There were maybe 6 people at the table at this point, and the gaiwan was somewhat small so I was pouring two pots of tea into the pitcher before serving everyone. The two ladies become ingracious; they started grabbing the tea pitcher after I poured the first gaiwan into it and then poured the entire pitcher of tea into their two cups. Their attitude just got worse and worse; the rest of the table was greatly enjoying the tea while they just rudely grabbed the tea pitcher whenever they felt like it and poured themselves tea.
You would think the ladies who had brought in the fake tea would be grateful that we clearly showed the real 7542, and we also taught them what to look for to discern between real and fake tea. Clearly this knowledge is very valuable, and we gave it to them for free; 100,000 yuan is not a small amount of money to waste on fake tea! There was no gratitude; the anger they felt from being embarrassed and having their friend cheated was instead directed at us. Whoever sold their friend the fake tea made around 100,000 yuan (as the fake tea isn’t expensive for them to buy), and ultimately will continue cheating people. Of course, this kind of fraud is extremely common in the tea world, and having people show up with fake tea to show off happens all the time both in China and the U.S.

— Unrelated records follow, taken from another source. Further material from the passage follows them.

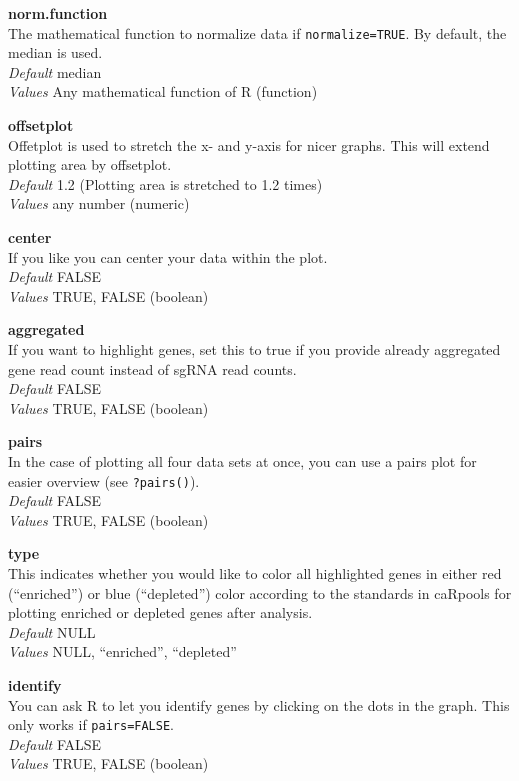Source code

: \documentclass[]{article}
\begin{document}
\textbf{norm.function}\\
The mathematical function to normalize data if \texttt{normalize=TRUE}.
By default, the median is used.\\
\emph{Default} median\\
\emph{Values} Any mathematical function of R (function)

\textbf{offsetplot}\\
Offetplot is used to stretch the x- and y-axis for nicer graphs. This
will extend plotting area by offsetplot.\\
\emph{Default} 1.2 (Plotting area is stretched to 1.2 times)\\
\emph{Values} any number (numeric)

\textbf{center}\\
If you like you can center your data within the plot.\\
\emph{Default} FALSE\\
\emph{Values} TRUE, FALSE (boolean)

\textbf{aggregated}\\
If you want to highlight genes, set this to true if you provide already
aggregated gene read count instead of sgRNA read counts.\\
\emph{Default} FALSE\\
\emph{Values} TRUE, FALSE (boolean)

\textbf{pairs}\\
In the case of plotting all four data sets at once, you can use a pairs
plot for easier overview (see \texttt{?pairs()}).\\
\emph{Default} FALSE\\
\emph{Values} TRUE, FALSE (boolean)

\textbf{type}\\
This indicates whether you would like to color all highlighted genes in
either red (``enriched'') or blue (``depleted'') color according to the
standards in caRpools for plotting enriched or depleted genes after
analysis.\\
\emph{Default} NULL\\
\emph{Values} NULL, ``enriched'', ``depleted''

\textbf{identify}\\
You can ask R to let you identify genes by clicking on the dots in the
graph. This only works if \texttt{pairs=FALSE}.\\
\emph{Default} FALSE\\
\emph{Values} TRUE, FALSE (boolean)
\end{document}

The key lesson with this story is that, if you really want to learn about tea, vintage or not, do not trust labels, stories, and other people’s opinion. Sure, I would have gone home if she didn’t say she brought Ba Ba Qing; however I never actually accepted it was Ba Ba Qing because I had not drank the tea yet. Right now the marketing in the U.S. is mainly based on pictures, branding, and packaging, as many people are buying tea online without actually trying it. Always remember, these things do not actually tell you much about the tea itself. Typically, people buy tea online based on what the majority of people believe is good tea, again this is a mistake because there is so much incorrect information about tea and most people simply don’t have enough experience to know what tea is actually worthwhile.
In China, almost nobody will buy tea online without trying it at their preferred teashop. Even then, many people get fooled because most people are not able to discern for themselves what is going on in a tea. It takes a great deal of practice and usually failure. As tea people often say, we all have to pay our tuition. That said, your tuition amount largely depends on both your mindset, humility and of course fortune. Don’t trust other people’s opinion unless you really know they are professional and trustworthy. Even reputation is other people's opinion, don't trust it without verifying for yourself. The fake Ba Ba Qing leaves looked real, and even the taste and smell was quite similar to the real thing. Even a few years ago this probably would have fooled me, mainly because I would have trusted the story, the color, the taste and the smell instead of actually listening to what my body was telling me. Thus, in order to really know tea you must develop your own sensitivity and learn to trust your experience.